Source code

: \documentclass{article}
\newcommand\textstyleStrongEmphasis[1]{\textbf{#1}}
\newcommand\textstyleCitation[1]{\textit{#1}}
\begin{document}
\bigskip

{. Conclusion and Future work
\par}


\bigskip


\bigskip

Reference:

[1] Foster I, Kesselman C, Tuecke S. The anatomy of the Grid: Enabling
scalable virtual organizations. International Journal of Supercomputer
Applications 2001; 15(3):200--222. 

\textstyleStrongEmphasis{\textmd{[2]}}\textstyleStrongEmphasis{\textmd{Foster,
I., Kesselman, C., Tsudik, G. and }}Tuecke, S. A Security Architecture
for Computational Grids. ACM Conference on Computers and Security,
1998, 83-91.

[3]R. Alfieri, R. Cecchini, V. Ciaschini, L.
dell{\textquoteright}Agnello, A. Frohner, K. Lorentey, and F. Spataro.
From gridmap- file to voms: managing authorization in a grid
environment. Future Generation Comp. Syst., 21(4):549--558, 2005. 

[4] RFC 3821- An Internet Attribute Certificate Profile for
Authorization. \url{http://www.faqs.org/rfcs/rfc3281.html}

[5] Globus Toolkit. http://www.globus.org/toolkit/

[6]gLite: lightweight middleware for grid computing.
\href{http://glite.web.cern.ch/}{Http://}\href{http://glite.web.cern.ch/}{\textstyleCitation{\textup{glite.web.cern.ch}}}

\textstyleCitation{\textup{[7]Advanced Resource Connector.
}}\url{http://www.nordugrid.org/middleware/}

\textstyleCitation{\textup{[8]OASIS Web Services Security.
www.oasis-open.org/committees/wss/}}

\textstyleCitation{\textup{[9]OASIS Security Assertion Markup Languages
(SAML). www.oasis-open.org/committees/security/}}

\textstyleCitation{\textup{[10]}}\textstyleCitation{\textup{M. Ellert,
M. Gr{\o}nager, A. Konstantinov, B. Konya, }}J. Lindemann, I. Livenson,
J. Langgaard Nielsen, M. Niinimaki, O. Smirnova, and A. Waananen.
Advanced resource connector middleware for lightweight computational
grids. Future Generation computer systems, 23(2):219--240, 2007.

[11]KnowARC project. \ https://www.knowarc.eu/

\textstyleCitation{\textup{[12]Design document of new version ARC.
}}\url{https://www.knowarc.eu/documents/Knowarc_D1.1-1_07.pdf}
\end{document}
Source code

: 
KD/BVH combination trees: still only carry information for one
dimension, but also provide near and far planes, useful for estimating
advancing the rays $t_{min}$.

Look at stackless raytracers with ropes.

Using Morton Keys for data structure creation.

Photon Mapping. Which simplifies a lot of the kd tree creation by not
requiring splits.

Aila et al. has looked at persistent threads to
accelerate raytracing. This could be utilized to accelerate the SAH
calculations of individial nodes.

+++

**Task brief:**
Could the entire listing be reproduced without any alteration?

**Exercise output:**
Source code

: \documentclass{article}
\newcommand\textstyleStrongEmphasis[1]{\textbf{#1}}
\newcommand\textstyleCitation[1]{\textit{#1}}
\begin{document}
\bigskip

{. Conclusion and Future work
\par}


\bigskip


\bigskip

Reference:

[1] Foster I, Kesselman C, Tuecke S. The anatomy of the Grid: Enabling
scalable virtual organizations. International Journal of Supercomputer
Applications 2001; 15(3):200--222. 

\textstyleStrongEmphasis{\textmd{[2]}}\textstyleStrongEmphasis{\textmd{Foster,
I., Kesselman, C., Tsudik, G. and }}Tuecke, S. A Security Architecture
for Computational Grids. ACM Conference on Computers and Security,
1998, 83-91.

[3]R. Alfieri, R. Cecchini, V. Ciaschini, L.
dell{\textquoteright}Agnello, A. Frohner, K. Lorentey, and F. Spataro.
From gridmap- file to voms: managing authorization in a grid
environment. Future Generation Comp. Syst., 21(4):549--558, 2005. 

[4] RFC 3821- An Internet Attribute Certificate Profile for
Authorization. \url{http://www.faqs.org/rfcs/rfc3281.html}

[5] Globus Toolkit. http://www.globus.org/toolkit/

[6]gLite: lightweight middleware for grid computing.
\href{http://glite.web.cern.ch/}{Http://}\href{http://glite.web.cern.ch/}{\textstyleCitation{\textup{glite.web.cern.ch}}}

\textstyleCitation{\textup{[7]Advanced Resource Connector.
}}\url{http://www.nordugrid.org/middleware/}

\textstyleCitation{\textup{[8]OASIS Web Services Security.
www.oasis-open.org/committees/wss/}}

\textstyleCitation{\textup{[9]OASIS Security Assertion Markup Languages
(SAML). www.oasis-open.org/committees/security/}}

\textstyleCitation{\textup{[10]}}\textstyleCitation{\textup{M. Ellert,
M. Gr{\o}nager, A. Konstantinov, B. Konya, }}J. Lindemann, I. Livenson,
J. Langgaard Nielsen, M. Niinimaki, O. Smirnova, and A. Waananen.
Advanced resource connector middleware for lightweight computational
grids. Future Generation computer systems, 23(2):219--240, 2007.

[11]KnowARC project. \ https://www.knowarc.eu/

\textstyleCitation{\textup{[12]Design document of new version ARC.
}}\url{https://www.knowarc.eu/documents/Knowarc_D1.1-1_07.pdf}
\end{document}
Source code

: 
KD/BVH combination trees: still only carry information for one
dimension, but also provide near and far planes, useful for estimating
advancing the rays $t_{min}$.

Look at stackless raytracers with ropes.

Using Morton Keys for data structure creation.

Photon Mapping. Which simplifies a lot of the kd tree creation by not
requiring splits.

Aila et al. has looked at persistent threads to
accelerate raytracing. This could be utilized to accelerate the SAH
calculations of individial nodes.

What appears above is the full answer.